■ **What you have to do**
Restrict the output to the lines below starting at the one that contains "or process validation" and ending at the one that contains "different tasks and", and restate them word for word, both ends included.

■ **Stored data entries**
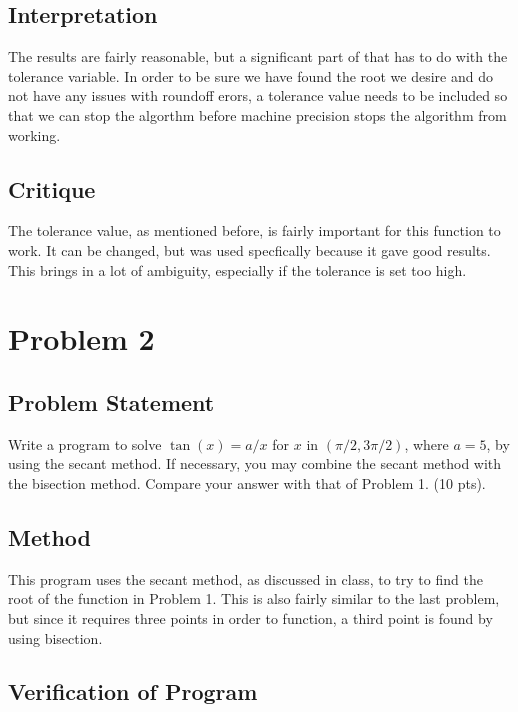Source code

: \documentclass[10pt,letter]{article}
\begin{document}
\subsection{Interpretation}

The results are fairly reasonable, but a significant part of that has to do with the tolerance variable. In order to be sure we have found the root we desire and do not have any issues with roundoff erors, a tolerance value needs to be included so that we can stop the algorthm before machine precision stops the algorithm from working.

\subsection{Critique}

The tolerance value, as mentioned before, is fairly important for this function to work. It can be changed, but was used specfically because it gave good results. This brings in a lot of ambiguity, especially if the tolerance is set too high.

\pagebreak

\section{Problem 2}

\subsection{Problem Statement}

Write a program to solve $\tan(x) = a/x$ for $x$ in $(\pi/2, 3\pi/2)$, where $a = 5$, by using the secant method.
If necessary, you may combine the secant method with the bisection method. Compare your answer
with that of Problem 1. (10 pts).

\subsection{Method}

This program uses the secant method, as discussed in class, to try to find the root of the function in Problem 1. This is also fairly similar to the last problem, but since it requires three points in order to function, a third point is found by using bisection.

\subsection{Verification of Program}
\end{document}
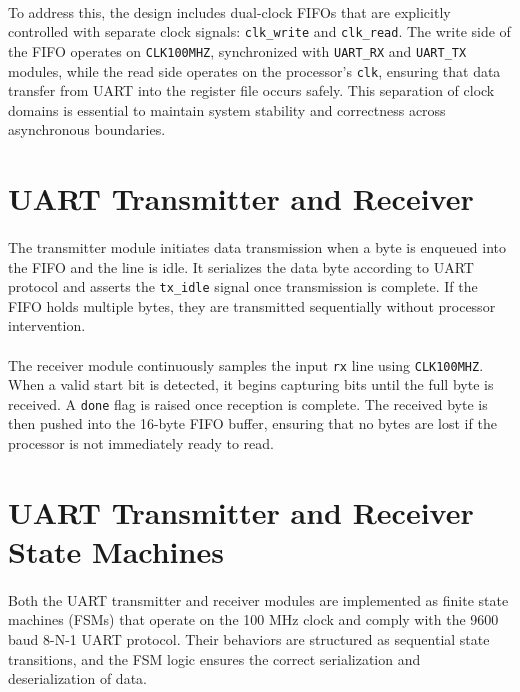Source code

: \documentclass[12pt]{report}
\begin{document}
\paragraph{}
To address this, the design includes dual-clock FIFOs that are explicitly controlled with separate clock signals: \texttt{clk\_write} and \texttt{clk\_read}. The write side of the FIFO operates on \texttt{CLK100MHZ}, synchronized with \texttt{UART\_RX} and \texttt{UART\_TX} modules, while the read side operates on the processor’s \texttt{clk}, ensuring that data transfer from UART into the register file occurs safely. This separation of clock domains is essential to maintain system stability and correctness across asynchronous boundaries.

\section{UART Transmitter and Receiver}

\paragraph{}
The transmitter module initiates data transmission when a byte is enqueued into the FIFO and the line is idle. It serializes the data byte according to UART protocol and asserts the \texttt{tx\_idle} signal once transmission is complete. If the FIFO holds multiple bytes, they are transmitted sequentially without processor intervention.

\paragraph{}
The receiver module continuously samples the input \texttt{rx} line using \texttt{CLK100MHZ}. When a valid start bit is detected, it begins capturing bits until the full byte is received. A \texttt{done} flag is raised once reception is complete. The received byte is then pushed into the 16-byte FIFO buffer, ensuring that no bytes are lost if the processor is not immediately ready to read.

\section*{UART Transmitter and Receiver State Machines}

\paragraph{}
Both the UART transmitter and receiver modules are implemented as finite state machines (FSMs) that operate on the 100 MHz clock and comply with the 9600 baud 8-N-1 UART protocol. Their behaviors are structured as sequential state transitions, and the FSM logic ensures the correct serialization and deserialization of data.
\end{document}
---
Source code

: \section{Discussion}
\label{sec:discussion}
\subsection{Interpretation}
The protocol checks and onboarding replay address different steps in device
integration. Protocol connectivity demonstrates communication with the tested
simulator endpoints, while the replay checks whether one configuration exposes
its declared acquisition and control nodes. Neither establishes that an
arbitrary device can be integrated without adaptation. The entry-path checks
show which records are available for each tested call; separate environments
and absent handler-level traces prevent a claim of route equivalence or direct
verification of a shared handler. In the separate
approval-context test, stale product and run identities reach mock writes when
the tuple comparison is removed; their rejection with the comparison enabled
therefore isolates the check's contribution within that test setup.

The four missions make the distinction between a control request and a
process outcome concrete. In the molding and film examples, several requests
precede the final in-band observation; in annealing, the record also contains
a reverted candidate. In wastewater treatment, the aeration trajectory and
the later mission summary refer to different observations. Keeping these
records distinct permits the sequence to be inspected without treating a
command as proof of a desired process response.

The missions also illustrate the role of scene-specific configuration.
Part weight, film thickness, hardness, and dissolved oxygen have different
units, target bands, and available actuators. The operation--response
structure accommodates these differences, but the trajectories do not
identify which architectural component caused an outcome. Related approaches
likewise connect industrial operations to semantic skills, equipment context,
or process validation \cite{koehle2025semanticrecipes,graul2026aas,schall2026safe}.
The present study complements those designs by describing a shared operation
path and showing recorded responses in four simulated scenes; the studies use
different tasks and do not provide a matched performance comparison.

■ **Written solution**
or process validation \cite{koehle2025semanticrecipes,graul2026aas,schall2026safe}.
The present study complements those designs by describing a shared operation
path and showing recorded responses in four simulated scenes; the studies use
different tasks and do not provide a matched performance comparison.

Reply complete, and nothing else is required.